I’m putting up front that I’m talking about police and mental health specifically here, I’m not getting into systemic racism and violence. Nor am I reaching the militarization of police departments leading to over-reactions to protest and ordinary acts of civil disobedience. Those are topics for another time.
As a trainee counselor, I was so fortunate to work for the Counseling and Psychological Services center at the public university where I received my master’s degree. I went to work each day and offered free counseling and group therapy to students and found it such a rewarding place to work and to learn.
But I remember the first time I saw police officers come into shabby, cosy, warm office space to escort a crying student out in handcuffs. I felt scared and overwhelmed. Worried for the student’s therapist – had the therapist been threatened? Was the therapist hurt? What could possibly have caused the police to need to come into our center and remove one of our clients like that?

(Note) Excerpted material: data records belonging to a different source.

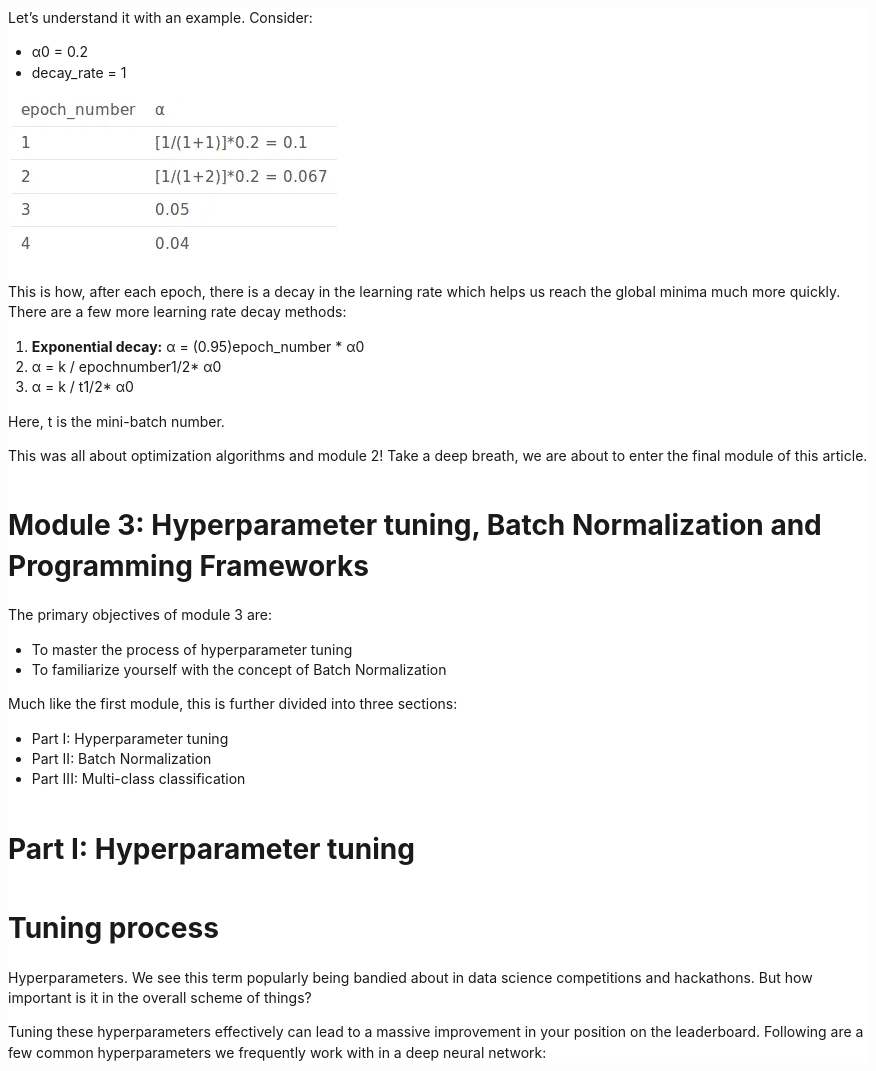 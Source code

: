 Let’s understand it with an example. Consider:

*   α0 = 0.2
*   decay_rate = 1

![](img/8fb690510b2ff7d7ea86b8cf83675980.png)

This is how, after each epoch, there is a decay in the learning rate which helps us reach the global minima much more quickly. There are a few more learning rate decay methods:

1.  **Exponential decay:** α = (0.95)epoch_number * α0
2.  α = k / epochnumber1/2* α0
3.  α = k / t1/2* α0

Here, t is the mini-batch number.

This was all about optimization algorithms and module 2! Take a deep breath, we are about to enter the final module of this article.

# Module 3: Hyperparameter tuning, Batch Normalization and Programming Frameworks

The primary objectives of module 3 are:

*   To master the process of hyperparameter tuning
*   To familiarize yourself with the concept of Batch Normalization

Much like the first module, this is further divided into three sections:

*   Part I: Hyperparameter tuning
*   Part II: Batch Normalization
*   Part III: Multi-class classification

# Part I: Hyperparameter tuning

# Tuning process

Hyperparameters. We see this term popularly being bandied about in data science competitions and hackathons. But how important is it in the overall scheme of things?

Tuning these hyperparameters effectively can lead to a massive improvement in your position on the leaderboard. Following are a few common hyperparameters we frequently work with in a deep neural network:

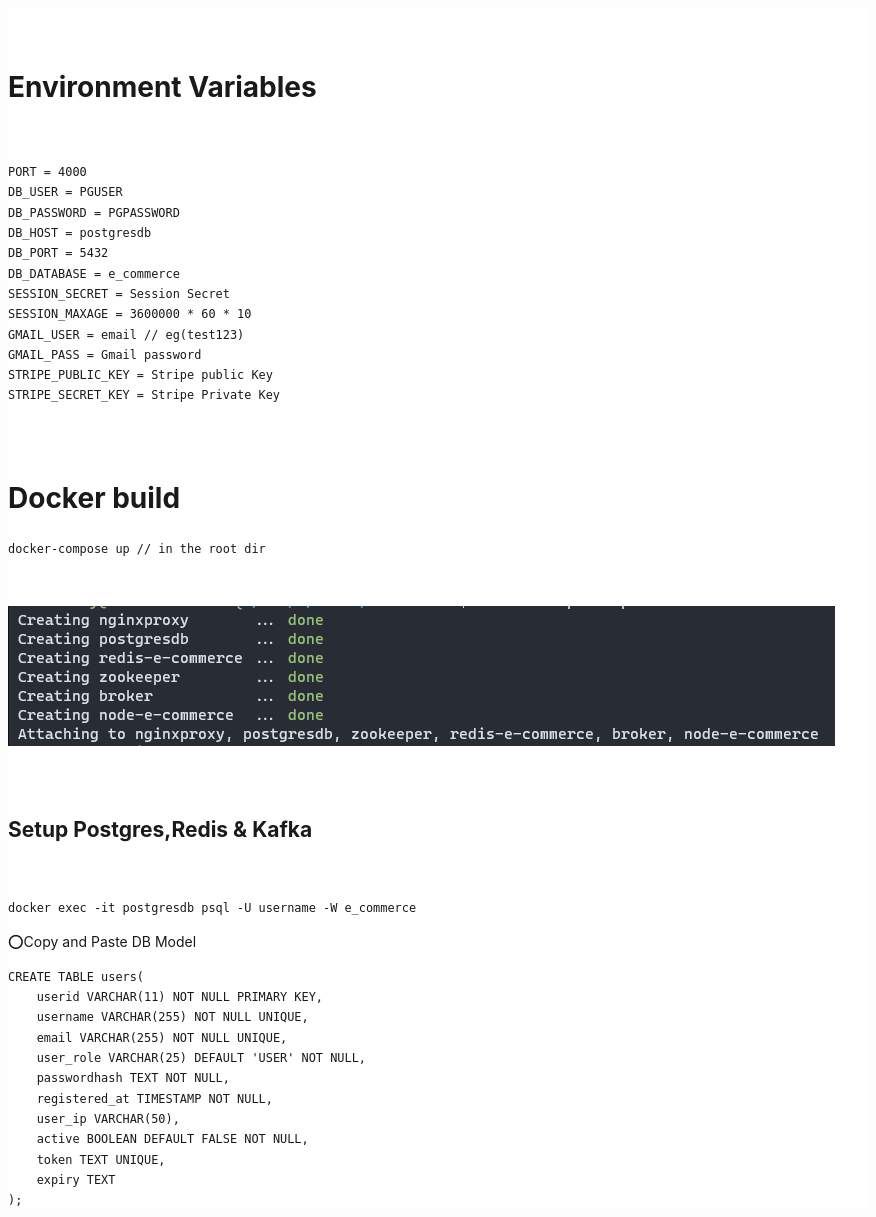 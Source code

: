 &nbsp;

# Environment Variables

&nbsp;

```ENV
PORT = 4000
DB_USER = PGUSER
DB_PASSWORD = PGPASSWORD
DB_HOST = postgresdb
DB_PORT = 5432
DB_DATABASE = e_commerce
SESSION_SECRET = Session Secret
SESSION_MAXAGE = 3600000 * 60 * 10
GMAIL_USER = email // eg(test123)
GMAIL_PASS = Gmail password
STRIPE_PUBLIC_KEY = Stripe public Key
STRIPE_SECRET_KEY = Stripe Private Key
```

&nbsp;

# Docker build

```bash
docker-compose up // in the root dir
```

&nbsp;

![GitHub Logo](readme_img/dockercompose.png)

&nbsp;

## Setup Postgres,Redis & Kafka

&nbsp;

```pg
docker exec -it postgresdb psql -U username -W e_commerce
```

⭕Copy and Paste DB Model

```db
CREATE TABLE users(
    userid VARCHAR(11) NOT NULL PRIMARY KEY,
    username VARCHAR(255) NOT NULL UNIQUE,
    email VARCHAR(255) NOT NULL UNIQUE,
    user_role VARCHAR(25) DEFAULT 'USER' NOT NULL,
    passwordhash TEXT NOT NULL,
    registered_at TIMESTAMP NOT NULL,
    user_ip VARCHAR(50),
    active BOOLEAN DEFAULT FALSE NOT NULL,
    token TEXT UNIQUE,
    expiry TEXT
);

``` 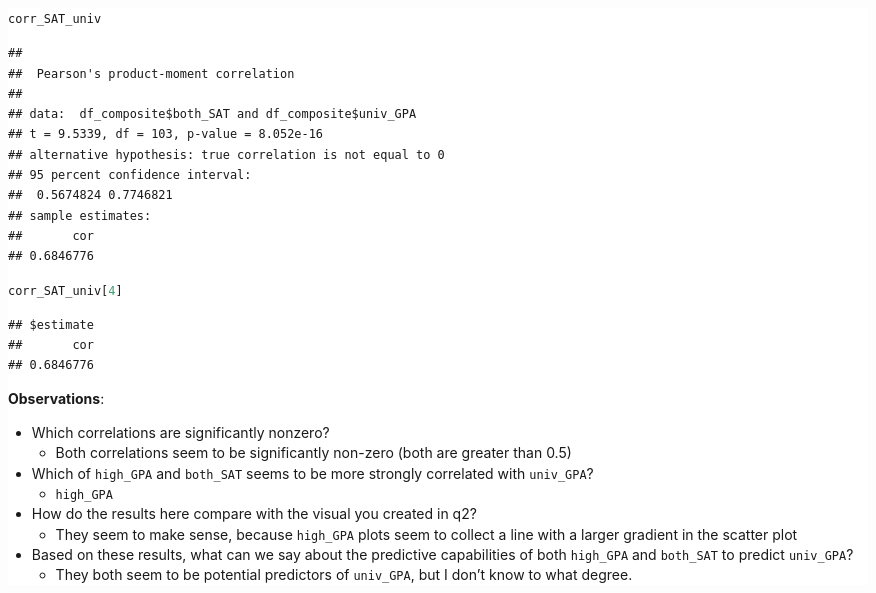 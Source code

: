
``` r
corr_SAT_univ
```

    ## 
    ##  Pearson's product-moment correlation
    ## 
    ## data:  df_composite$both_SAT and df_composite$univ_GPA
    ## t = 9.5339, df = 103, p-value = 8.052e-16
    ## alternative hypothesis: true correlation is not equal to 0
    ## 95 percent confidence interval:
    ##  0.5674824 0.7746821
    ## sample estimates:
    ##       cor 
    ## 0.6846776

``` r
corr_SAT_univ[4]
```

    ## $estimate
    ##       cor 
    ## 0.6846776

**Observations**:

- Which correlations are significantly nonzero?
  - Both correlations seem to be significantly non-zero (both are
    greater than 0.5)
- Which of `high_GPA` and `both_SAT` seems to be more strongly
  correlated with `univ_GPA`?
  - `high_GPA`
- How do the results here compare with the visual you created in q2?
  - They seem to make sense, because `high_GPA` plots seem to collect a
    line with a larger gradient in the scatter plot
- Based on these results, what can we say about the predictive
  capabilities of both `high_GPA` and `both_SAT` to predict `univ_GPA`?
  - They both seem to be potential predictors of `univ_GPA`, but I don’t
    know to what degree.
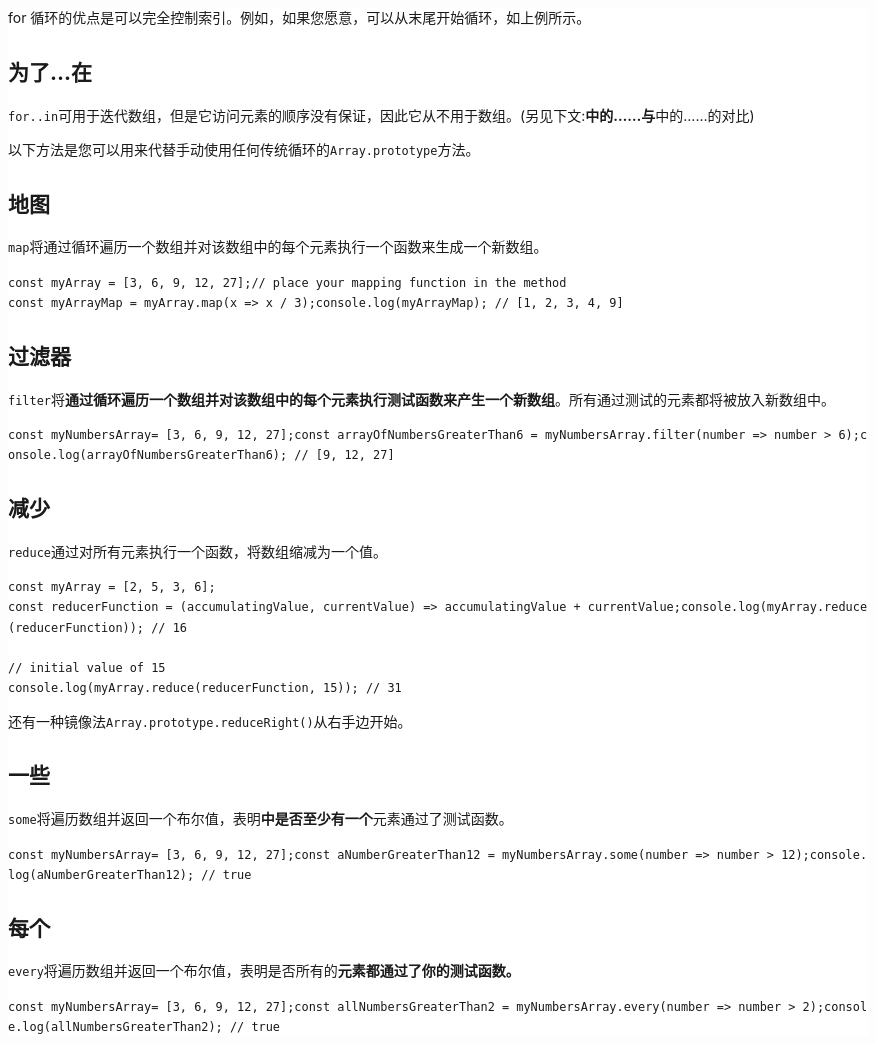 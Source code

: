 for 循环的优点是可以完全控制索引。例如，如果您愿意，可以从末尾开始循环，如上例所示。

## 为了…在

`for..in`可用于迭代数组，但是它访问元素的顺序没有保证，因此它从不用于数组。(另见下文:**中的……与**中的……的对比)

以下方法是您可以用来代替手动使用任何传统循环的`Array.prototype`方法。

## 地图

`map`将通过循环遍历一个数组并对该数组中的每个元素执行一个函数来生成一个新数组。

```
const myArray = [3, 6, 9, 12, 27];// place your mapping function in the method
const myArrayMap = myArray.map(x => x / 3);console.log(myArrayMap); // [1, 2, 3, 4, 9]
```

## 过滤器

`filter`将**通过循环遍历一个数组并对该数组中的每个元素执行测试函数来产生一个新数组**。所有通过测试的元素都将被放入新数组中。

```
const myNumbersArray= [3, 6, 9, 12, 27];const arrayOfNumbersGreaterThan6 = myNumbersArray.filter(number => number > 6);console.log(arrayOfNumbersGreaterThan6); // [9, 12, 27]
```

## 减少

`reduce`通过对所有元素执行一个函数，将数组缩减为一个值。

```
const myArray = [2, 5, 3, 6];
const reducerFunction = (accumulatingValue, currentValue) => accumulatingValue + currentValue;console.log(myArray.reduce(reducerFunction)); // 16

// initial value of 15
console.log(myArray.reduce(reducerFunction, 15)); // 31
```

还有一种镜像法`Array.prototype.reduceRight()`从右手边开始。

## 一些

`some`将遍历数组并返回一个布尔值，表明**中是否至少有一个**元素通过了测试函数。

```
const myNumbersArray= [3, 6, 9, 12, 27];const aNumberGreaterThan12 = myNumbersArray.some(number => number > 12);console.log(aNumberGreaterThan12); // true
```

## 每个

`every`将遍历数组并返回一个布尔值，表明是否所有的**元素都通过了你的测试函数。**

```
const myNumbersArray= [3, 6, 9, 12, 27];const allNumbersGreaterThan2 = myNumbersArray.every(number => number > 2);console.log(allNumbersGreaterThan2); // true
```
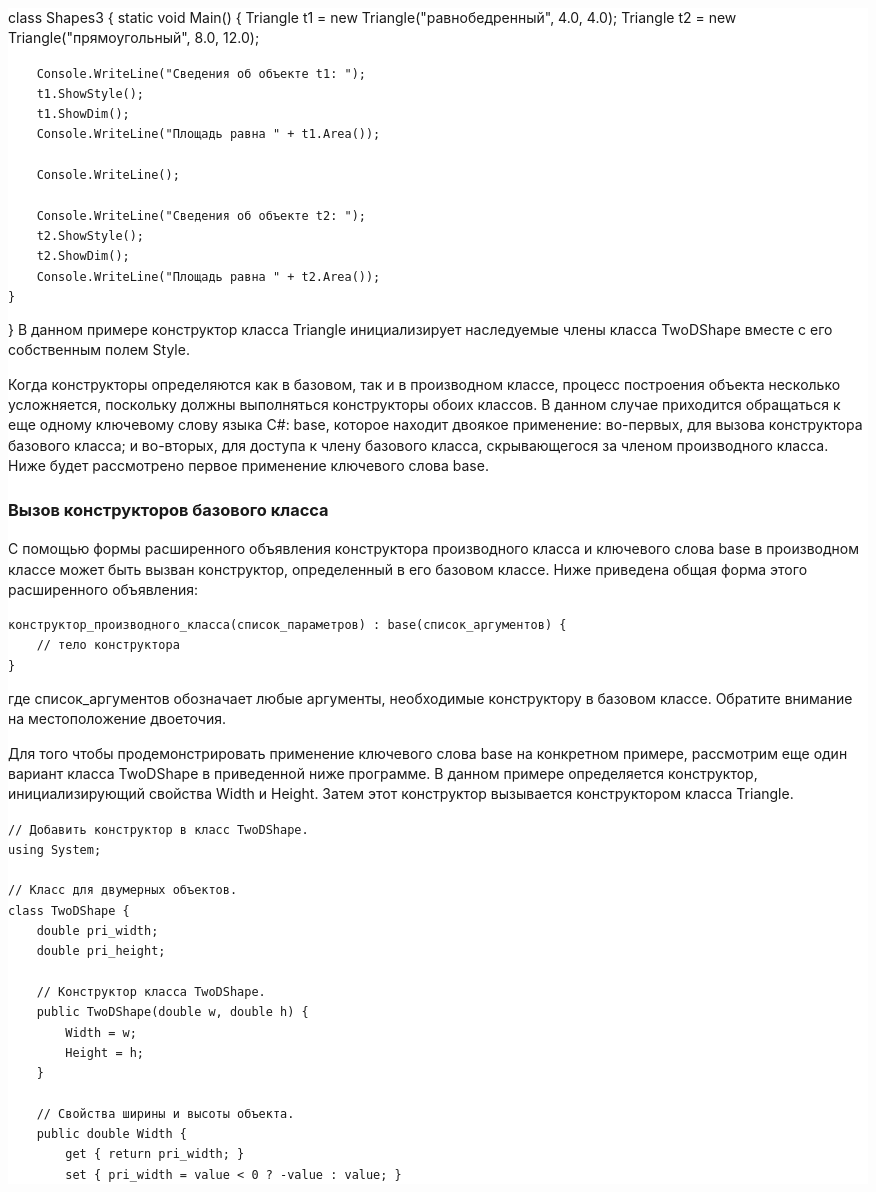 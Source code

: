 class Shapes3 {
    static void Main() {
        Triangle t1 = new Triangle("равнобедренный", 4.0, 4.0);
        Triangle t2 = new Triangle("прямоугольный", 8.0, 12.0);

        Console.WriteLine("Сведения об объекте t1: ");
        t1.ShowStyle();
        t1.ShowDim();
        Console.WriteLine("Площадь равна " + t1.Area());

        Console.WriteLine();

        Console.WriteLine("Сведения об объекте t2: ");
        t2.ShowStyle();
        t2.ShowDim();
        Console.WriteLine("Площадь равна " + t2.Area());
    }
}
В данном примере конструктор класса Triangle инициализирует наследуемые
члены класса TwoDShape вместе с его собственным полем Style.

Когда конструкторы определяются как в базовом, так и в производном классе, процесс построения объекта несколько усложняется, поскольку должны выполняться
конструкторы обоих классов. В данном случае приходится обращаться к еще одному
ключевому слову языка С#: base, которое находит двоякое применение: во-первых, для
вызова конструктора базового класса; и во-вторых, для доступа к члену базового класса,
скрывающегося за членом производного класса. Ниже будет рассмотрено первое применение ключевого слова base.

### Вызов конструкторов базового класса
С помощью формы расширенного объявления конструктора производного класса
и ключевого слова base в производном классе может быть вызван конструктор, определенный в его базовом классе. Ниже приведена общая форма этого расширенного
объявления:
```
конструктор_производного_класса(список_параметров) : base(список_аргументов) {
    // тело конструктора
}
```
где список_аргументов обозначает любые аргументы, необходимые конструктору
в базовом классе. Обратите внимание на местоположение двоеточия.

Для того чтобы продемонстрировать применение ключевого слова base на конкретном примере, рассмотрим еще один вариант класса TwoDShape в приведенной
ниже программе. В данном примере определяется конструктор, инициализирующий
свойства Width и Height. Затем этот конструктор вызывается конструктором класса
Triangle.
```
// Добавить конструктор в класс TwoDShape.
using System;

// Класс для двумерных объектов.
class TwoDShape {
    double pri_width;
    double pri_height;

    // Конструктор класса TwoDShape.
    public TwoDShape(double w, double h) {
        Width = w;
        Height = h;
    }

    // Свойства ширины и высоты объекта.
    public double Width {
        get { return pri_width; }
        set { pri_width = value < 0 ? -value : value; }
```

The student was suicidal. They came to their therapist telling them of persistent suicidal thoughts that had progressed to plans. The student was terrified. Overwhelmed. Helpless in the face of their brain’s relentless attacks on their safety and sense of self. The student was willing, even eager, to be hospitalized and medicated. But university policy required that the police be involved. University policy required that they handcuff the student for transportation. University policy, enacted by well-meaning administrators and enforcement officers trying to keep students, therapists, and officers as safe as possible.
Imagine if that was your child. Imagine if that was you – terrified and overwhelmed by your own mind, being treated like a danger. The trauma. The humiliation.
This is what I kept thinking about when I read this article in the Washington Post:
I read that article and a cold sense of dread settled in my stomach. This was an officer trained in the way that the President says he should be trained. An officer with good intentions. An officer who was extremely lucky in the situation he found himself in.
We are asking police to handle situations they are not equipped or meant to handle. A cop with a gun and a taser and handcuffs (among all the other tools to subdue someone breaking the law that we see as standard) on his belt is not a calming or soothing presence. No amount of training can allow them to handle someone having a break from reality because that person will see those things as terrifying and aggressive and often respond in kind.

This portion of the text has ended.